Detection of Aflatoxin M1 by Fiber Cavity Attenuated Phase Shift Spectroscopy

TL;DR

This paper introduces a novel fiber optic cavity sensor using phase shift spectroscopy for rapid, sensitive detection of carcinogenic AFM1 in milk, offering a portable alternative to traditional laboratory methods.

Contribution

The study demonstrates a new optical fiber sensor employing cavity attenuated phase shift spectroscopy with functionalized fibers for specific, real-time AFM1 detection in aqueous solutions.

Findings

Detection limit of 20 ng/L (20 ppt), below safety regulations.

Sensor operates at 1550 nm with high specificity.

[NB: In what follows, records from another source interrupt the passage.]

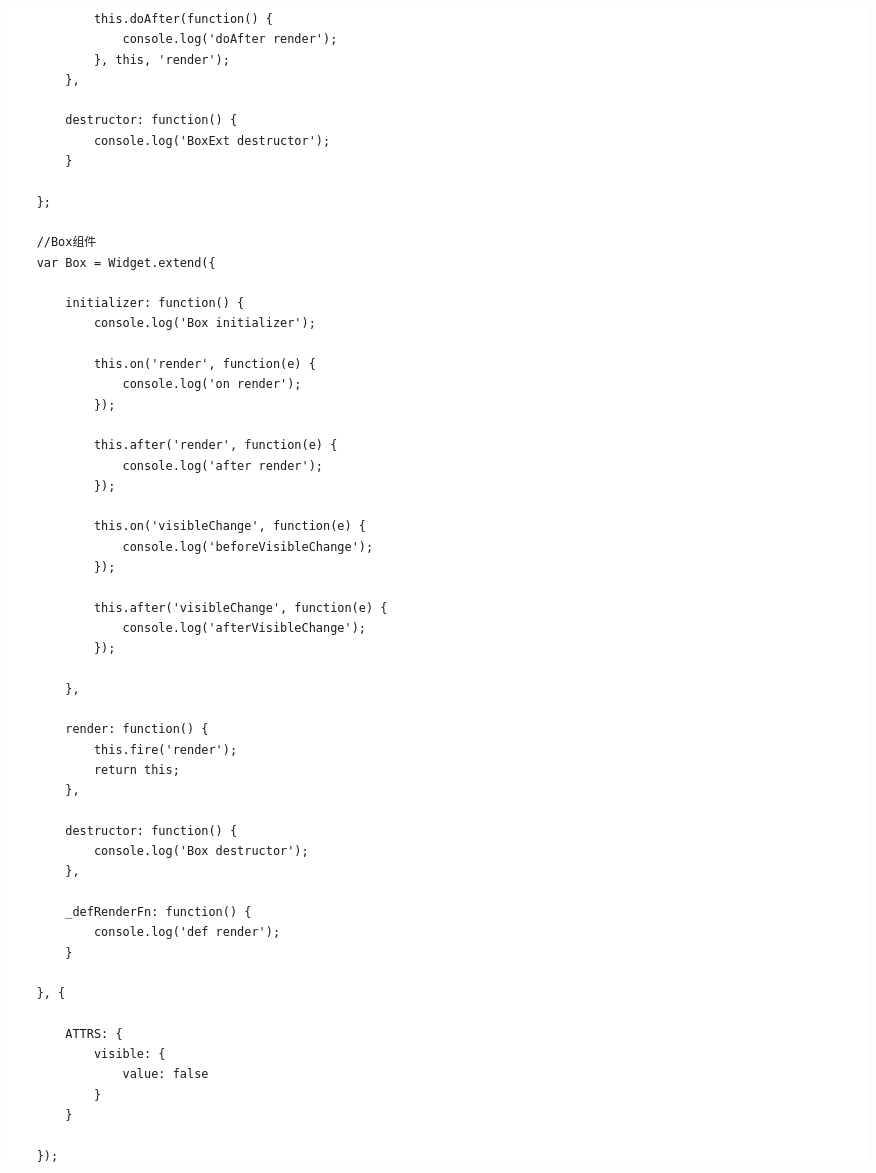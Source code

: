                 this.doAfter(function() {
                    console.log('doAfter render');
                }, this, 'render');
            },
            
            destructor: function() {
                console.log('BoxExt destructor');
            }
            
        };
        
        //Box组件
        var Box = Widget.extend({
            
            initializer: function() {
                console.log('Box initializer');
                
                this.on('render', function(e) {
                    console.log('on render'); 
                });
                
                this.after('render', function(e) {
                    console.log('after render');
                });
                
                this.on('visibleChange', function(e) {
                    console.log('beforeVisibleChange');
                });
                
                this.after('visibleChange', function(e) {
                    console.log('afterVisibleChange');
                });
                
            },
            
            render: function() {
                this.fire('render'); 
                return this; 
            },
            
            destructor: function() {
                console.log('Box destructor');
            },
            
            _defRenderFn: function() {
                console.log('def render');
            }
            
        }, {
        
            ATTRS: {
                visible: {
                    value: false
                }
            }
        
        });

Potential for rapid, portable AFM1 testing in low-resource settings.

Abstract

Aflatoxin M1 (AFM1) is a carcinogenic compound commonly found in milk in excess of the WHO permissible limit, especially in developing countries. Currently, state-of-the-art tests for detecting AFM1 in milk include chromatographic systems and enzyme-linked-immunosorbent assays. Although these tests provide fair accuracy and sensitivity however, they require trained laboratory personnel, expensive infrastructure, and many hours for producing final results. Optical sensors leveraging spectroscopy have a tremendous potential of providing an accurate, real time, and specialists-free AFM1 detector. Despite this, AFM1 sensing demonstrations using optical spectroscopy are still immature. Here, we demonstrate an optical sensor that employs the principle of cavity attenuated phase shift spectroscopy in optical fiber cavities for rapid AFM1 detection in aqueous solutions at 1550 nm. The sensor constitutes a cavity built by two fiber Bragg gratings. We splice a tapered fiber of $<$ 10 $\mu$m waist inside the cavity as a sensing head. For ensuring specific binding of AFM1 in a solution, the tapered fiber is functionalized with DNA aptamers followed by validation of the conjugation via FTIR, TGA, and EDX analyses. We then detect AFM1 in a solution by measuring the phase shift between a sinusoidally modulated laser input and the sensor output at resonant frequencies of the cavity. Our results show that the sensor has the detection limit of 20 ng/L (20 ppt) which is well below both the US and the European safety regulations. We anticipate that the present work will lead towards a rapid and accurate AFM1 sensor, especially for low-resource settings.